It's an intense story.
Yeah, it was an intense. We went from playing golf to winning.
Yes.
That was the decision.
Like to your point, like your book.
And by the way, I've said this early in the interview,
little words from people, a caring statement,
a little bit of access to some information.
And I've said this many times,
just haven't said it to you, but like, I thank you,
because, you know, I've had people say,
oh, your son gets all your stuff.
And yeah, he also has talked to Grover. He's also talked to Grover and just so you guys know
I really truly believe that one of the reasons that my son is excelling is you and your information little whispers
You get a little direct message a little text message a little access to a call like you've done for my son
And I think that's the other thing that people don't know winners are generous
extremely generous extreme you know why a call like you've done for my son and I think that's the other thing that people don't know. Winners are generous. Extremely generous.
You know why?
Because they're truthful.
They tell you how it is.
It's not rainbows, it's not unicorns, it's not sprinkles.
This is what it takes.
This is what it takes.
And other people, they don't wanna,
we talk about the stuff nobody else wants to talk about.

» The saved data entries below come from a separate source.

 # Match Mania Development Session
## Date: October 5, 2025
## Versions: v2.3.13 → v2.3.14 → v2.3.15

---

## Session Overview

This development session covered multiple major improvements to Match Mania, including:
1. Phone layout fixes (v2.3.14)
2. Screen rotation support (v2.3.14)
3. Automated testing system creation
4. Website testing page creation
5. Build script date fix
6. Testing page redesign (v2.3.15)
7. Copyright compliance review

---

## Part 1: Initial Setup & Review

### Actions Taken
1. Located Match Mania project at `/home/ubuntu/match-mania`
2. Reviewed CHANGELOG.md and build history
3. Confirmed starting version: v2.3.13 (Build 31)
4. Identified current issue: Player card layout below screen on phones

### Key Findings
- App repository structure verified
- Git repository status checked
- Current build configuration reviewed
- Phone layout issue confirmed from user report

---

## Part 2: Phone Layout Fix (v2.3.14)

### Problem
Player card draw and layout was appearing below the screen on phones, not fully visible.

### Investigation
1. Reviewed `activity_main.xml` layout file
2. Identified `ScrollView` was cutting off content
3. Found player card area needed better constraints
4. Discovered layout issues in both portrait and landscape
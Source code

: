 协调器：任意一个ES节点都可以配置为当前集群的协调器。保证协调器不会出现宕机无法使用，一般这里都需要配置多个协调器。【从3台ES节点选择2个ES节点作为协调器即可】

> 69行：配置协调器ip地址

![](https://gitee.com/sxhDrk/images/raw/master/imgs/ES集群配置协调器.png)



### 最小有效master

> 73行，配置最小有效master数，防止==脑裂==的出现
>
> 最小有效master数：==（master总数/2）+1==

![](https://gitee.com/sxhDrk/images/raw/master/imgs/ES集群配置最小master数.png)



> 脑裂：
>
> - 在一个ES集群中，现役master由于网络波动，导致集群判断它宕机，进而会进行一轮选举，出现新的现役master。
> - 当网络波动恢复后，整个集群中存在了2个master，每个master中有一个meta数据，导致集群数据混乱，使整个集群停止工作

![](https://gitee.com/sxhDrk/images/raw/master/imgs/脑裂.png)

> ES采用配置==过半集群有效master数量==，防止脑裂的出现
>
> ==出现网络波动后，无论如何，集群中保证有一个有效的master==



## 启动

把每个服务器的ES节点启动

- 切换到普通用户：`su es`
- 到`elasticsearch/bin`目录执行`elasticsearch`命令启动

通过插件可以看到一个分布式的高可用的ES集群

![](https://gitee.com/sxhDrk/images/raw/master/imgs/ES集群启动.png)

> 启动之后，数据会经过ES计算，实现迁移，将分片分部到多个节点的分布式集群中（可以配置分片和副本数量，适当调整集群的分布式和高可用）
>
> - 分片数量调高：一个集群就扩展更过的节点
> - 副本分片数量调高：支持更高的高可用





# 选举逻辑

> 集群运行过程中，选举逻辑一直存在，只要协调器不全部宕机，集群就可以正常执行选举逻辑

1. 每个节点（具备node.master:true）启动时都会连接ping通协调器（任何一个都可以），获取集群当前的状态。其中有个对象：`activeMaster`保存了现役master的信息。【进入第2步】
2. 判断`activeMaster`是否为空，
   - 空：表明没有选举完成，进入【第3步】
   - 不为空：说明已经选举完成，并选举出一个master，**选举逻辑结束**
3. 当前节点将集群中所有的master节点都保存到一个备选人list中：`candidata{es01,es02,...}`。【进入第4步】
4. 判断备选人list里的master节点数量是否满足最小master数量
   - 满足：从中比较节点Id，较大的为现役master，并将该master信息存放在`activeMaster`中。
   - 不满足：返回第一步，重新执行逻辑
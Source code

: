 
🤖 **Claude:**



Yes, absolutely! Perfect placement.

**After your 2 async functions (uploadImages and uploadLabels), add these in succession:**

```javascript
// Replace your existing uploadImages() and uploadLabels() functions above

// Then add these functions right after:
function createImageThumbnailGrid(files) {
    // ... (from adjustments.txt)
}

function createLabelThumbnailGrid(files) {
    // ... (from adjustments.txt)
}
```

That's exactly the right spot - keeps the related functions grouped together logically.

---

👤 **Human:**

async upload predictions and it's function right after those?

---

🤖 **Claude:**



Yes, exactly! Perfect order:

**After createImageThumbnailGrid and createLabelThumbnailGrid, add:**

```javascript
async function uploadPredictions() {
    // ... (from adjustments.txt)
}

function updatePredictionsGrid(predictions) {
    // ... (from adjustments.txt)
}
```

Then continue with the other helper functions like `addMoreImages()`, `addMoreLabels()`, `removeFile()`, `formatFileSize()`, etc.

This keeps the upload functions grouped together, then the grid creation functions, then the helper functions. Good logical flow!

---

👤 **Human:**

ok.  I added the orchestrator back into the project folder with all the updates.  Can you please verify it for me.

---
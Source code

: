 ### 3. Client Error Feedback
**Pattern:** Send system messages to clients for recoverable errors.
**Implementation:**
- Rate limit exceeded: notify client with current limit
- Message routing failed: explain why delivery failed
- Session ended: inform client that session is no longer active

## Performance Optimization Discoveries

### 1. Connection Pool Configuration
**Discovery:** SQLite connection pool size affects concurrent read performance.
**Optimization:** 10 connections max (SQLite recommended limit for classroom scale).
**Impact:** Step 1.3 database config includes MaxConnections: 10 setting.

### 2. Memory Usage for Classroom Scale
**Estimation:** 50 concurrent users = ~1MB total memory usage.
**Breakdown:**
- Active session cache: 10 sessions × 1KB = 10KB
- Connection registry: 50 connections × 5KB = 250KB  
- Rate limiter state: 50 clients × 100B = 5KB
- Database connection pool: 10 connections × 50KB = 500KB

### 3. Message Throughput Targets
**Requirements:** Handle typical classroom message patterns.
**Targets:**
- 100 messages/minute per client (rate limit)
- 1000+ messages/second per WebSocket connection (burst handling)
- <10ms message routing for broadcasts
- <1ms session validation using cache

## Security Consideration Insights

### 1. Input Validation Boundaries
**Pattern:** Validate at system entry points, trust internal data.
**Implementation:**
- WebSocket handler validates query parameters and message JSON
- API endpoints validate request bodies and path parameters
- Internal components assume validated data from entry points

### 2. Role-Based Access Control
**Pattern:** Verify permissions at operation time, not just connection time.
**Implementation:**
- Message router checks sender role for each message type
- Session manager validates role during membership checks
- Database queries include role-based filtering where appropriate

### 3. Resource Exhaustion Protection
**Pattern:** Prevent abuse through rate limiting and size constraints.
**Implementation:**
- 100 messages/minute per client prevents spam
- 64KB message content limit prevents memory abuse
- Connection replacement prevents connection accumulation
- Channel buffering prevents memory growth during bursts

Does that make us bad people?
In many people's eyes, it does,
but it also, we're the few people
that are gonna hold you accountable,
we're gonna tell you the truth,
and people are gonna say, you know what,
everybody else sugarcoated it,
these individuals told me exactly how it is.
That's what the book Winning is about.
Now, I don't want people to think that it's all this thing.
If you read the last chapter of the book,
it kind of ties everything in and it explains
why winners go through this journey.
Why they go through this journey. Yep.
Why they go through this journey.
Because I have this thing, it's like everyone talks about
it's the journey, it's journey, it's not the destination.
Well to me, why the hell are you taking the journey
if you don't know where the hell the destination is?
What are you just aimlessly gonna be running around?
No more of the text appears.